*What to work on:* Say how many lines in the listing contain the string "lineOpacity", giving the number alone.

□ □ □

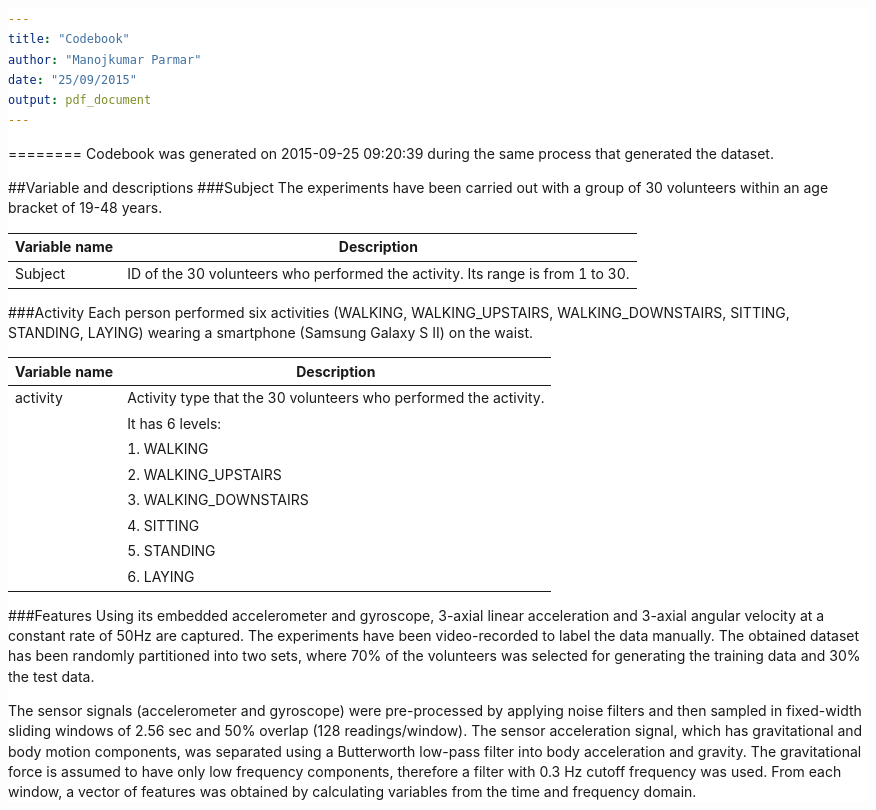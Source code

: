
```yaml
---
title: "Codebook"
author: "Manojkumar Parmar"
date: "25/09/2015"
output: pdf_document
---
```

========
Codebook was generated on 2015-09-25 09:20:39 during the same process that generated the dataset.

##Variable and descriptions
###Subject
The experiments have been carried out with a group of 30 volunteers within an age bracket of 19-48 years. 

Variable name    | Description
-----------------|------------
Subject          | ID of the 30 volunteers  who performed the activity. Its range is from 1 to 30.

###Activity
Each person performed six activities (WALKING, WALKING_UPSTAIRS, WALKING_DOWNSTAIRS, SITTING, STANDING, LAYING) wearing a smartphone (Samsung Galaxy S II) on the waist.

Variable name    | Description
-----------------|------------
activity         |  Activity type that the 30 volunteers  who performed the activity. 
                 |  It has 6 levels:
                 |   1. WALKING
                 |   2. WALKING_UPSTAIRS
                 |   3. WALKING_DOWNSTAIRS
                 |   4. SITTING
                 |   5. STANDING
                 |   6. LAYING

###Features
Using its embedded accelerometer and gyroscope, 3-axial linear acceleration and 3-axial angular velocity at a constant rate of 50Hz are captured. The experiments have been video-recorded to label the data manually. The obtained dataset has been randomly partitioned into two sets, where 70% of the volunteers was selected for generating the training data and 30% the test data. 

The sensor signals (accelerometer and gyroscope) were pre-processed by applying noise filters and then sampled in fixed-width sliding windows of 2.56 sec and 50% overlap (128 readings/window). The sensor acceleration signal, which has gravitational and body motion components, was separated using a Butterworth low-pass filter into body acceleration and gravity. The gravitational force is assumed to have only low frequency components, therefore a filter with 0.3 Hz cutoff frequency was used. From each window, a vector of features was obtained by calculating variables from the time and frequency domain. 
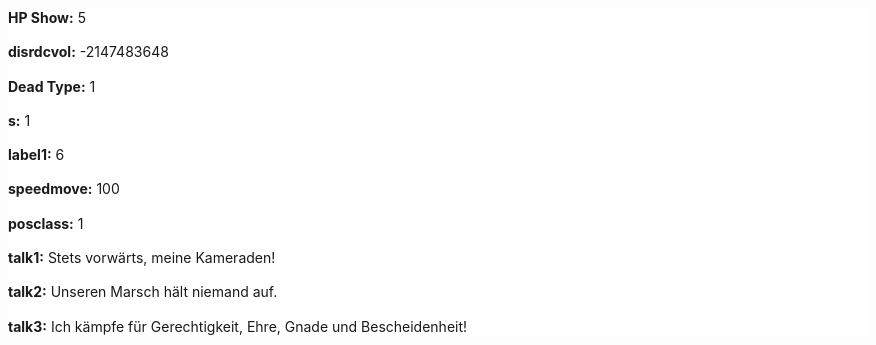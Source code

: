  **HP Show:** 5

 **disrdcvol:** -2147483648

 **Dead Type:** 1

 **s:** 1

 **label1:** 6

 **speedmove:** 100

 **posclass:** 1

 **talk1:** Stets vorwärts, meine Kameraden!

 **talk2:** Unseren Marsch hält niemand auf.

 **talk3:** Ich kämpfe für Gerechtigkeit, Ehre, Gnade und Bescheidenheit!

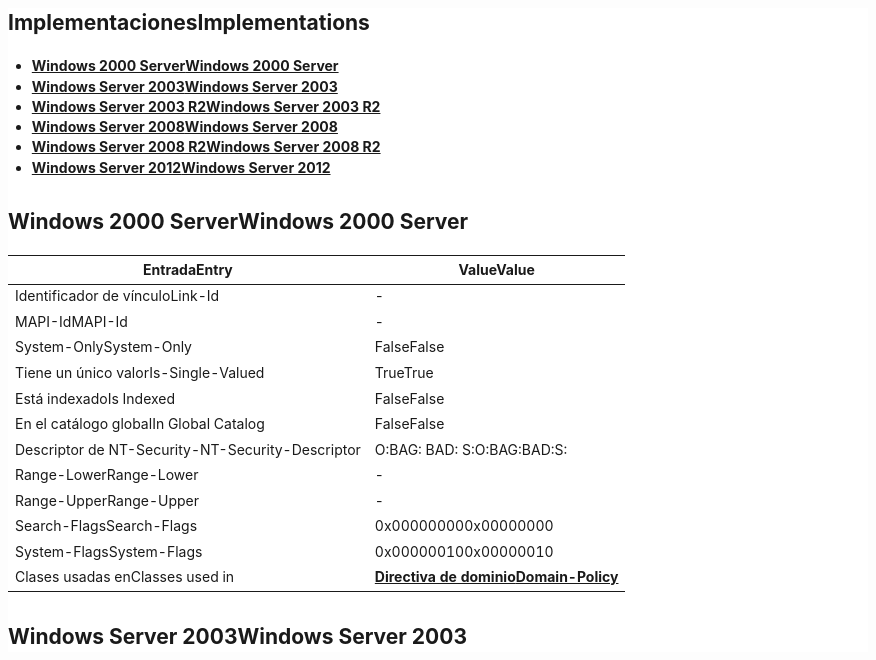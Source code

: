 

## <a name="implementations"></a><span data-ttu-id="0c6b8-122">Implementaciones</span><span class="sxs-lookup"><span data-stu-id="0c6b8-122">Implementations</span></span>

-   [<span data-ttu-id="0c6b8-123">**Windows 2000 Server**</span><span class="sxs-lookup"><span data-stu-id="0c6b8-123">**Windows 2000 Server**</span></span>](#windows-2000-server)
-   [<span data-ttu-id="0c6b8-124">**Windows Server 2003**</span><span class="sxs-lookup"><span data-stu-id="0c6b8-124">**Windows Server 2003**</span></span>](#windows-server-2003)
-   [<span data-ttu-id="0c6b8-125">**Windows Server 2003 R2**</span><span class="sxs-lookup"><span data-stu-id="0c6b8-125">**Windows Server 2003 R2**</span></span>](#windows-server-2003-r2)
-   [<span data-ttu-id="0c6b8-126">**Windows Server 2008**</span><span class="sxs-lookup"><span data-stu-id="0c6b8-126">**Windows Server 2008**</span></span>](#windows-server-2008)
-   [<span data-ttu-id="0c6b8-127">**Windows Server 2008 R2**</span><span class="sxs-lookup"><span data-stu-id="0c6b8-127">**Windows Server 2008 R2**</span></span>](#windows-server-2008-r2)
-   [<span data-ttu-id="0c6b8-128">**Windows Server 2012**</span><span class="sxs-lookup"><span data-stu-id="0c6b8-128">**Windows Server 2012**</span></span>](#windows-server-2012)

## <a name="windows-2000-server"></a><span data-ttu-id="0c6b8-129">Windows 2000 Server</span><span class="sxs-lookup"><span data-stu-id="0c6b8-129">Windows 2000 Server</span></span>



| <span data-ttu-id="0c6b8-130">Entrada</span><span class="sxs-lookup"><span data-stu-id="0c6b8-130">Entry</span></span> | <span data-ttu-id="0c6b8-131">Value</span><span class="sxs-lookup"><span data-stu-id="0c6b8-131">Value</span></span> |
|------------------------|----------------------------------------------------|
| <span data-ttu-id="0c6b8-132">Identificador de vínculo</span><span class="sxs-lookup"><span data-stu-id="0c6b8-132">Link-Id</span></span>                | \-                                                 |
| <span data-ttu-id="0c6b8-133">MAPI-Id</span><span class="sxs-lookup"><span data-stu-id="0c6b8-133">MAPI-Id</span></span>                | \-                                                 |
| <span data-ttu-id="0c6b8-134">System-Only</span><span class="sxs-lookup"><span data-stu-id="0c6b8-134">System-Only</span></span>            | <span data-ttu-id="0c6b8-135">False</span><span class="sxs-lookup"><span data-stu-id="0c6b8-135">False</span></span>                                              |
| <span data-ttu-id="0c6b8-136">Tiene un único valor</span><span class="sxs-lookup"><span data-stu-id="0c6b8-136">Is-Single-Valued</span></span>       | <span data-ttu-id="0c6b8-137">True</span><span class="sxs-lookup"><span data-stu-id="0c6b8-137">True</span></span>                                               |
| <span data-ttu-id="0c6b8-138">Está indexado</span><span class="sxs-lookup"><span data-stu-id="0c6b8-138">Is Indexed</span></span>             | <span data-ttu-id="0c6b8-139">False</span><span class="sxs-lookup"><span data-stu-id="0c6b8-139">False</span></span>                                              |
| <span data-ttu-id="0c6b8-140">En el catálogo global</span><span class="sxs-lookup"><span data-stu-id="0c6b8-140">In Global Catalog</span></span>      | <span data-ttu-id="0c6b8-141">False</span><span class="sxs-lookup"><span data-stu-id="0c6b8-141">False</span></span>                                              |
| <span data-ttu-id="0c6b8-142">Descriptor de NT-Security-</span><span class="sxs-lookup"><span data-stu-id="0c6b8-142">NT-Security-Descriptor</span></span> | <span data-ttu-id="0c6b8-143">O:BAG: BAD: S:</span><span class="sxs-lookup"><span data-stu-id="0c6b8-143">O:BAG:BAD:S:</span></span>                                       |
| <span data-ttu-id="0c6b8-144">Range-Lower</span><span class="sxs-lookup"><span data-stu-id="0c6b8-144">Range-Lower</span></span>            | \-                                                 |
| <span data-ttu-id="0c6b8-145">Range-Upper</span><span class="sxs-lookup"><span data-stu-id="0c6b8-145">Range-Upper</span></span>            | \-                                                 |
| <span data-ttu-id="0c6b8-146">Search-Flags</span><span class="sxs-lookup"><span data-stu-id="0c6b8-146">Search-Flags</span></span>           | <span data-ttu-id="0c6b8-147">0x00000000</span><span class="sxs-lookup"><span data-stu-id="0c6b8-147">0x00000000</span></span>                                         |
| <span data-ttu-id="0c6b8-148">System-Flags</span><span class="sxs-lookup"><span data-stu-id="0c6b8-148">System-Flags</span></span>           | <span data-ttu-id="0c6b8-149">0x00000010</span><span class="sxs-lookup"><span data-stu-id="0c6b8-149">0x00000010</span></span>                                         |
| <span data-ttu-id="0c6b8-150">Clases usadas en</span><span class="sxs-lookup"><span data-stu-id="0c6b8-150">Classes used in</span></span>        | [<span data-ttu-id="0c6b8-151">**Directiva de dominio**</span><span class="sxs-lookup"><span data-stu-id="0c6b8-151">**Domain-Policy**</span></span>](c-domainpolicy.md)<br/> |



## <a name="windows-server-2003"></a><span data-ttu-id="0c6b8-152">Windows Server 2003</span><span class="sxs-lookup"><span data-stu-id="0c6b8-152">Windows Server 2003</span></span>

□ □ □

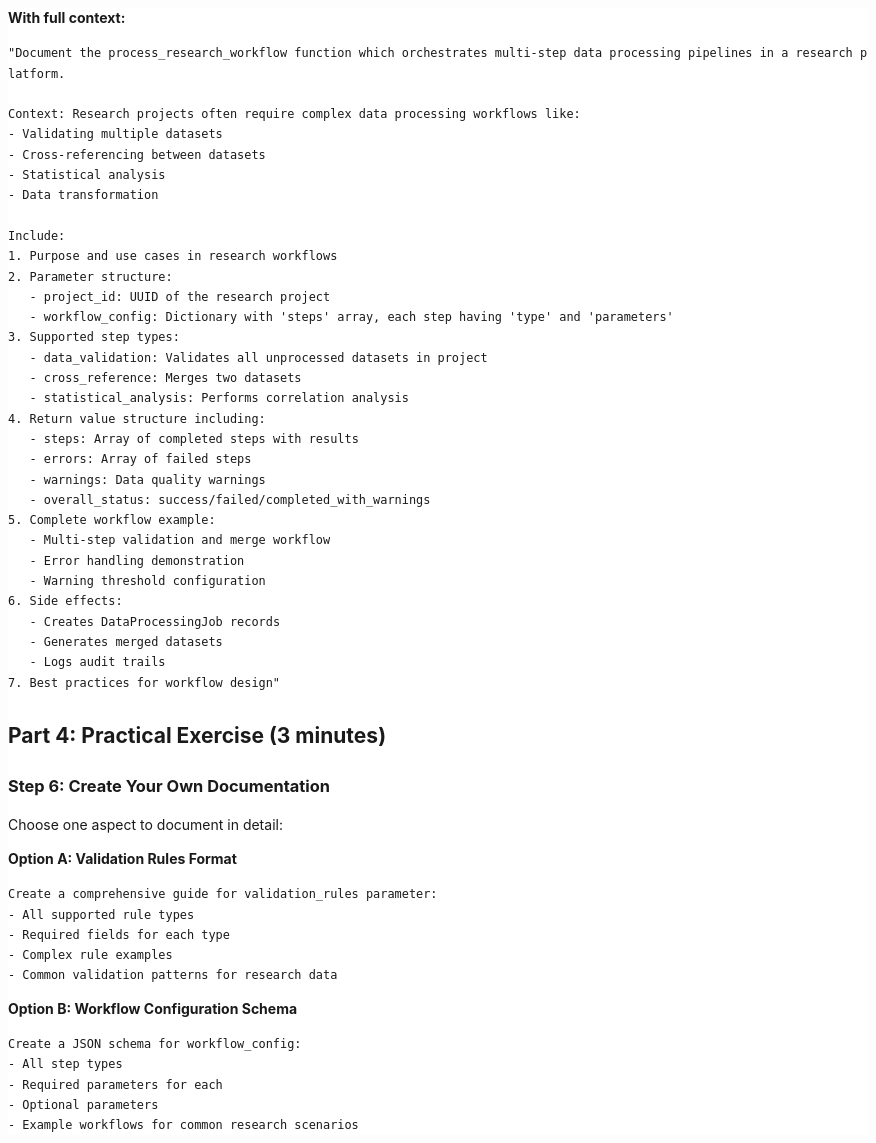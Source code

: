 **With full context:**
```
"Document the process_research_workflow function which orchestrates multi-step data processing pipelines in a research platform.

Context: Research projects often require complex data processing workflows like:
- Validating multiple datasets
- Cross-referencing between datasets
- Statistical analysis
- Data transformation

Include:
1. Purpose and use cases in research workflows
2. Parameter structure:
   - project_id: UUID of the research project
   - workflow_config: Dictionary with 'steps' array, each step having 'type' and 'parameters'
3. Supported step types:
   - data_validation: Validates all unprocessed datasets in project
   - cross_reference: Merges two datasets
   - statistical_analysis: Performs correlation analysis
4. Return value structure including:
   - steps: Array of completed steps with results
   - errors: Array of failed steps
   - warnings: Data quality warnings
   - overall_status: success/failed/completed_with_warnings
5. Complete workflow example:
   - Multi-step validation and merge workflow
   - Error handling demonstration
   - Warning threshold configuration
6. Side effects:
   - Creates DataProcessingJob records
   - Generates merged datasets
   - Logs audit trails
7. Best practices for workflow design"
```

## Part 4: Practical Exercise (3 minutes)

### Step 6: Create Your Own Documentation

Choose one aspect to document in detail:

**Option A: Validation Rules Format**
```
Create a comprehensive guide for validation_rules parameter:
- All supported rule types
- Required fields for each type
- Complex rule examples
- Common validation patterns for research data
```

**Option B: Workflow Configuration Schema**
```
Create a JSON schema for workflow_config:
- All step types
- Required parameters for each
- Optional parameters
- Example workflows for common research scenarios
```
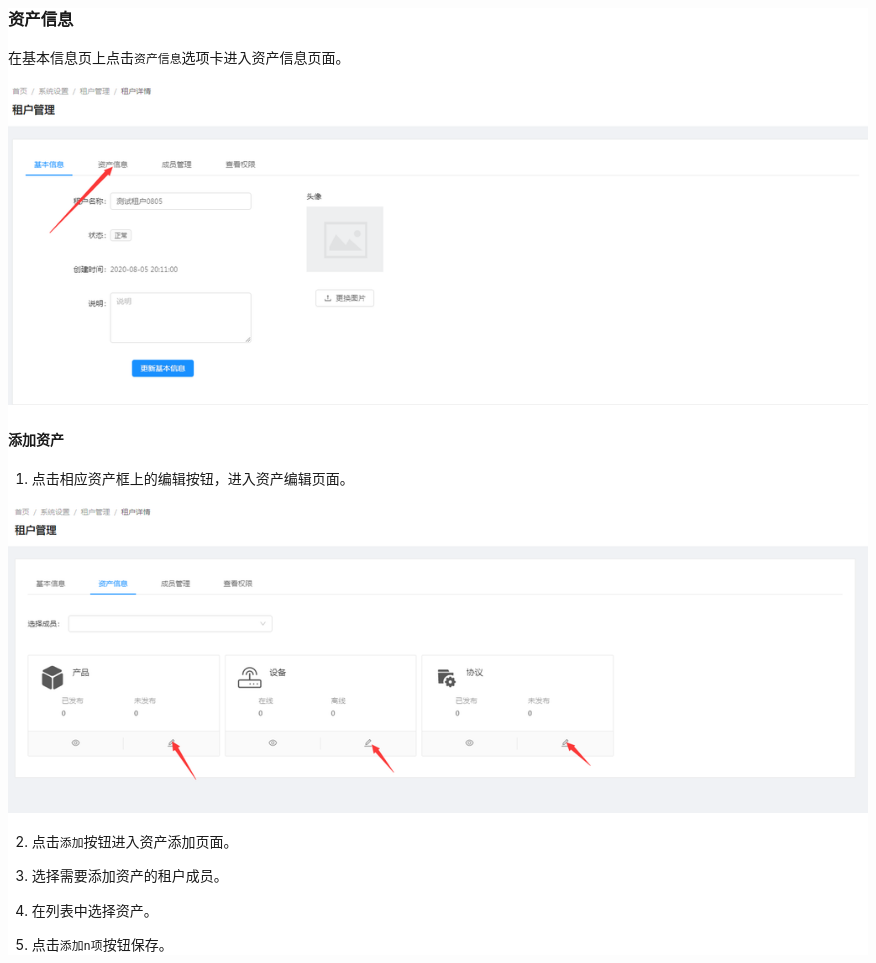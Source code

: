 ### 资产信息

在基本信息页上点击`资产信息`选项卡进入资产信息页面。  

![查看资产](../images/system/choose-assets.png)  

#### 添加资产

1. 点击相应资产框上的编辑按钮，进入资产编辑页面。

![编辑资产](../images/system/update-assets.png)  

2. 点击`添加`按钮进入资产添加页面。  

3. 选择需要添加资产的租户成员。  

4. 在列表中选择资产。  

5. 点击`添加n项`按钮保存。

□ □ □

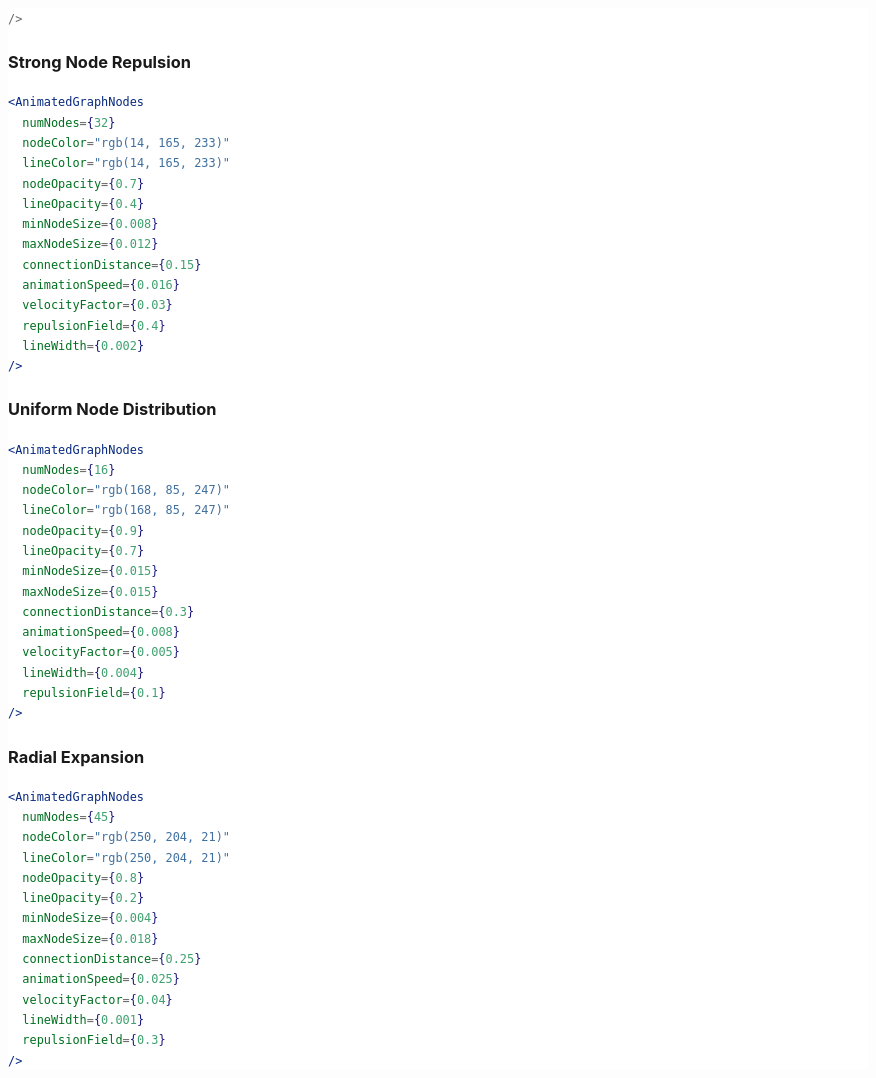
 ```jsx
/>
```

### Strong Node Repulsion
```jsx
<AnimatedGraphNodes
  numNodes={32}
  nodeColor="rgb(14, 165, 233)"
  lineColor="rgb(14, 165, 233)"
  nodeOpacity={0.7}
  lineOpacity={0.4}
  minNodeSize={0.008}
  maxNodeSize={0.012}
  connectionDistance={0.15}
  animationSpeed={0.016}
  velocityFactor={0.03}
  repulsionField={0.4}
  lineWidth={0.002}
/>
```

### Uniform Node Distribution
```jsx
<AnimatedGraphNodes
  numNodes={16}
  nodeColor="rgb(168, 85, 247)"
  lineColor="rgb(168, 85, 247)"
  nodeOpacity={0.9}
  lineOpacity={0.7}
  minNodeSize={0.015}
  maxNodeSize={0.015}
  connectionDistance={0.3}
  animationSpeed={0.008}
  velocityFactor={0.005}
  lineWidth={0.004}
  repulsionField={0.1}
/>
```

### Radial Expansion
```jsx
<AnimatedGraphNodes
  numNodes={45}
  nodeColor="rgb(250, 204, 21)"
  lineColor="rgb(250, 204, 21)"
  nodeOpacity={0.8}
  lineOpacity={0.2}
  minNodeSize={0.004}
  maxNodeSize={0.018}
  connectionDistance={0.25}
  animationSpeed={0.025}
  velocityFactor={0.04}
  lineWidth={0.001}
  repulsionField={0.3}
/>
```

□ □ □

*The answer:* 3